Work instructions: Look through the records below, and whenever a line contains "phoneNumber", copy it.

Available data:
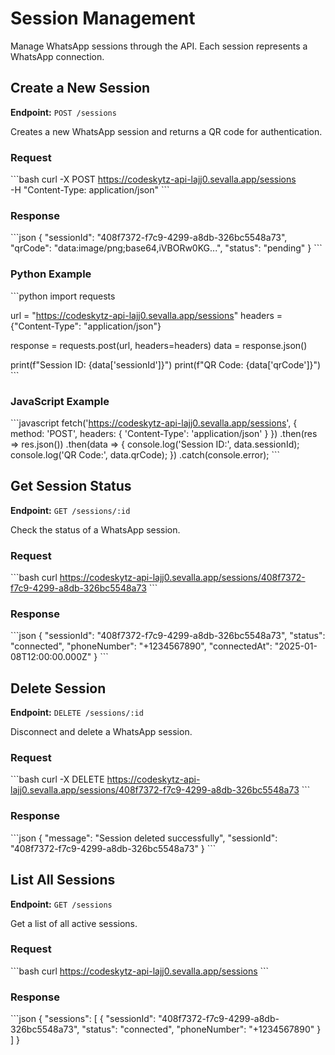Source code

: # Session Management

Manage WhatsApp sessions through the API. Each session represents a WhatsApp connection.

## Create a New Session

**Endpoint:** `POST /sessions`

Creates a new WhatsApp session and returns a QR code for authentication.

### Request

\`\`\`bash
curl -X POST https://codeskytz-api-lajj0.sevalla.app/sessions \
  -H "Content-Type: application/json"
\`\`\`

### Response

\`\`\`json
{
  "sessionId": "408f7372-f7c9-4299-a8db-326bc5548a73",
  "qrCode": "data:image/png;base64,iVBORw0KG...",
  "status": "pending"
}
\`\`\`

### Python Example

\`\`\`python
import requests

url = "https://codeskytz-api-lajj0.sevalla.app/sessions"
headers = {"Content-Type": "application/json"}

response = requests.post(url, headers=headers)
data = response.json()

print(f"Session ID: {data['sessionId']}")
print(f"QR Code: {data['qrCode']}")
\`\`\`

### JavaScript Example

\`\`\`javascript
fetch('https://codeskytz-api-lajj0.sevalla.app/sessions', {
  method: 'POST',
  headers: { 'Content-Type': 'application/json' }
})
  .then(res => res.json())
  .then(data => {
    console.log('Session ID:', data.sessionId);
    console.log('QR Code:', data.qrCode);
  })
  .catch(console.error);
\`\`\`

## Get Session Status

**Endpoint:** `GET /sessions/:id`

Check the status of a WhatsApp session.

### Request

\`\`\`bash
curl https://codeskytz-api-lajj0.sevalla.app/sessions/408f7372-f7c9-4299-a8db-326bc5548a73
\`\`\`

### Response

\`\`\`json
{
  "sessionId": "408f7372-f7c9-4299-a8db-326bc5548a73",
  "status": "connected",
  "phoneNumber": "+1234567890",
  "connectedAt": "2025-01-08T12:00:00.000Z"
}
\`\`\`

## Delete Session

**Endpoint:** `DELETE /sessions/:id`

Disconnect and delete a WhatsApp session.

### Request

\`\`\`bash
curl -X DELETE https://codeskytz-api-lajj0.sevalla.app/sessions/408f7372-f7c9-4299-a8db-326bc5548a73
\`\`\`

### Response

\`\`\`json
{
  "message": "Session deleted successfully",
  "sessionId": "408f7372-f7c9-4299-a8db-326bc5548a73"
}
\`\`\`

## List All Sessions

**Endpoint:** `GET /sessions`

Get a list of all active sessions.

### Request

\`\`\`bash
curl https://codeskytz-api-lajj0.sevalla.app/sessions
\`\`\`

### Response

\`\`\`json
{
  "sessions": [
    {
      "sessionId": "408f7372-f7c9-4299-a8db-326bc5548a73",
      "status": "connected",
      "phoneNumber": "+1234567890"
    }
  ]
}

Answer to the exercise:
  "phoneNumber": "+1234567890",
      "phoneNumber": "+1234567890"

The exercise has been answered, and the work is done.